@LABlueBike @VladS @Digitizer @Harry et al, Just came across this link from a post in August on this forum that goes more into the value of pixel shift with charts, some math and better explanations than I managed! But came to many of the same conclusions I did. Summed up below.
and more:
The OP’s post, @Dean.G Nikon Z8 "NEFX" - Pixel Shift & NLP
Important TLDR Summary from the Ed Dozier article about the Z8:
- " The pixel-shift feature, taking 8-shots [makes 45MP - ***see my added footnote!] and combining them into a single shot, resulted in a 26.2 percent increase in resolution. While this may seem underwhelming, it is in fact quite good."
- “The smoothing of color noise may be a bigger factor than resolution improvements. The Nikon Bayer sensor is also called ‘RGGB’, referring to neighboring pixel color sequences.

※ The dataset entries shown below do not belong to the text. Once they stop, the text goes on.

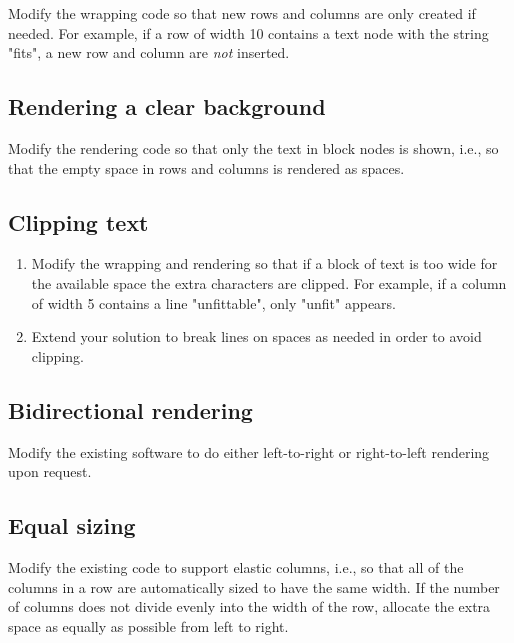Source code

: \documentclass[krantzl]{krantz}
\begin{document}
Modify the wrapping code so that new rows and columns are only created if needed.
For example,
if a row of width 10 contains a text node with the string "fits",
a new row and column are \emph{not} inserted.

\subsection*{Rendering a clear background}


Modify the rendering code so that only the text in block nodes is shown,
i.e.,
so that the empty space in rows and columns is rendered as spaces.

\subsection*{Clipping text}

\begin{enumerate}

\item 

Modify the wrapping and rendering so that
    if a block of text is too wide for the available space
    the extra characters are clipped.
    For example,
    if a column of width 5 contains a line "unfittable",
    only "unfit" appears.



\item 

Extend your solution to break lines on spaces as needed
    in order to avoid clipping.



\end{enumerate}

\subsection*{Bidirectional rendering}


Modify the existing software to do either left-to-right or right-to-left rendering
upon request.

\subsection*{Equal sizing}


Modify the existing code to support elastic columns,
i.e.,
so that all of the columns in a row are automatically sized to have the same width.
If the number of columns does not divide evenly into the width of the row,
allocate the extra space as equally as possible from left to right.
\end{document}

The pixel-shifting operation changes this into something more like Sigma’s Foveon sensor, that stacks all of the color information under a single pixel. The 8-shot and 32-shot sequences add more color-noise smoothing, compared to the 4-shot and 16-shot sequences.”
- " the resolution change using 16 combined shots [makes 180MP - *again, footnote!] was about a 90 percent increase! "
***Interestingly, the Nikon Z8 implementation outputs a standard 45MP file with 8-shots while the S1R does 187MP. The Z8 requires 16-shots to output a similar 180MP sized file. This means the 16-shot gaining 90% on the Z8 could be similar to the S1R 8-shot implementation… I have no way of testing this myself or exploring how the RGGB and color noise affects may be similar or different but it would be worth exploring.
I think I inadvertently stumbled into a crazy value on the S1R - doing all this IN CAMERA is crazy useful and, importantly, very fast. Got it “used” with 125 clicks for way under standard resale prices. I feel very lucky.